Ever seen a frog croak?

Today while kayaking the mouth of the Marianne River with a wonderful couple; Greta and Dave from Washington state, we heard a strange grunting sound.  We investgated and saw splashing near the bank of the river, I got excited thinking it may be a river otter, which is extremely rare, but what I got was my third installment in timeless battle between predator and prey. 

In 1998 I hiked around a corner not more than 100 yards from today's battle to see a Machete (a green and yellow snake) hunting a tree frog, both are disturbed by my appearence and the snake uses the moment to strike the frog dead in the face and the frog croaks, litterally and figuratively as the snake dragged its prey into the bush to dine.  A couple years later I am mountain biking in Chaguaramas to hear this strange call on the side of Tucker Valley road and I see these exact two characters in their deadly struggle.  This time as I investigate the snake drops its prey frightened by my appearence, I am kind of scary looking ;-) 

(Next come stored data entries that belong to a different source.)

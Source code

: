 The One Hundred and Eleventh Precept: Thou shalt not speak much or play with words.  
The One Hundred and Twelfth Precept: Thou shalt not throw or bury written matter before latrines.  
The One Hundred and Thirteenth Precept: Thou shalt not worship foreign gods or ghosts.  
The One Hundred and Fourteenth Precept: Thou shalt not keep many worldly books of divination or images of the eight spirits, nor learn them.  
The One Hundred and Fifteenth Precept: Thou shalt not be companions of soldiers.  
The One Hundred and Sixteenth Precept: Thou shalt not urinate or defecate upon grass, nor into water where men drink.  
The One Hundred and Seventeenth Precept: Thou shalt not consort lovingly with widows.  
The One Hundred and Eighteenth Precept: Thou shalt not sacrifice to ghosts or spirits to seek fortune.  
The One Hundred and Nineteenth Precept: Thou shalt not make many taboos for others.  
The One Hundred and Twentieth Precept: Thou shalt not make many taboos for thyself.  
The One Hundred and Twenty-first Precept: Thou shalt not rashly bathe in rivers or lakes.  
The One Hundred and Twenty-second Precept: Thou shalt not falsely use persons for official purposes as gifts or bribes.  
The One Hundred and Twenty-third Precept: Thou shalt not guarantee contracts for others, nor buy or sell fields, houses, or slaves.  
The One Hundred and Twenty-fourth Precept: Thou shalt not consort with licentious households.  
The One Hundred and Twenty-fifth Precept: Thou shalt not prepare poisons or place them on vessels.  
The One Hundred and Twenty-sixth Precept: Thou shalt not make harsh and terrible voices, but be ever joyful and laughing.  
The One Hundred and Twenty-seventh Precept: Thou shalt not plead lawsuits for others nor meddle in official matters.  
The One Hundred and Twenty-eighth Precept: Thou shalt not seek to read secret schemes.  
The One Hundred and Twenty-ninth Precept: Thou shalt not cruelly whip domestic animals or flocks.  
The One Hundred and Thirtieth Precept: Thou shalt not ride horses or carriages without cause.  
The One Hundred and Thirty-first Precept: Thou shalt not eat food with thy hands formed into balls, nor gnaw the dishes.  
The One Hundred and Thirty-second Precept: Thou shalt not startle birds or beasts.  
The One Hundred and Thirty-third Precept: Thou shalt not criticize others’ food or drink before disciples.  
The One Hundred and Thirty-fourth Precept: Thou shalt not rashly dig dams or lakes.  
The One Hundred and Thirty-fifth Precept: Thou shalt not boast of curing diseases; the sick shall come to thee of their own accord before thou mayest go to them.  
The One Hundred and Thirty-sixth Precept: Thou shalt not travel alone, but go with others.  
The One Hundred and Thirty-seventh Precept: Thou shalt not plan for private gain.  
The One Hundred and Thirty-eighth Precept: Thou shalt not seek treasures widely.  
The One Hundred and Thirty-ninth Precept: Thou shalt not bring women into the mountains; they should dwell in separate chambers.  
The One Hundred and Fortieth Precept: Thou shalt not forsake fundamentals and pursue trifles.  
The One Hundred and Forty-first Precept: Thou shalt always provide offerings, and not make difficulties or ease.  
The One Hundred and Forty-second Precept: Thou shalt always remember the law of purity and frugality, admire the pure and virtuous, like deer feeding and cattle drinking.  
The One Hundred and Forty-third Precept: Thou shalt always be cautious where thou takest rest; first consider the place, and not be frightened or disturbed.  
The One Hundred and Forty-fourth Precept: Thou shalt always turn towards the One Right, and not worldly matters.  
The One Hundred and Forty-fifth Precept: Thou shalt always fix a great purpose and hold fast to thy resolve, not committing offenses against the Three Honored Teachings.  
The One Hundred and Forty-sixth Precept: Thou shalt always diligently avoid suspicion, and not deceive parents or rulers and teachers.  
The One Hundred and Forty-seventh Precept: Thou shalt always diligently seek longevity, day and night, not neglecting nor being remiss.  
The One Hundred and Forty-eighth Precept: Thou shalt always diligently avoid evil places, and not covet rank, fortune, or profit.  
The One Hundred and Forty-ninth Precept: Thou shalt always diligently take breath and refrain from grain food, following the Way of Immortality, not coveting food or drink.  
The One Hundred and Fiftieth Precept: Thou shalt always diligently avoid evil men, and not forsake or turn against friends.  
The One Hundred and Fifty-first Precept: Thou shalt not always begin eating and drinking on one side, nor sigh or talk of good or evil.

This time the snake has obviously caught the frog while it was in the river near the bank.  Prey calls repeatedly in a death cry puffing itself up to make it too large to eat as predator drags it into branches.  The predator's grip is strong, in the photo you can see its teeth sunk into the frog's skin but the frog will not give up.  I enter the frey for a desire of modern man; to get the photo.  The predator hesitates for a moment and the frog cheats death in a splash, the snake beats a digusted retreat.  Snake 1 - Frog 2.

Timeless BattleWhy I have been priviledged to see the epic battle three times I have no clue.  I am both elated that I got the shot but disgsted that I interfered.  I would love to see this truggle continue.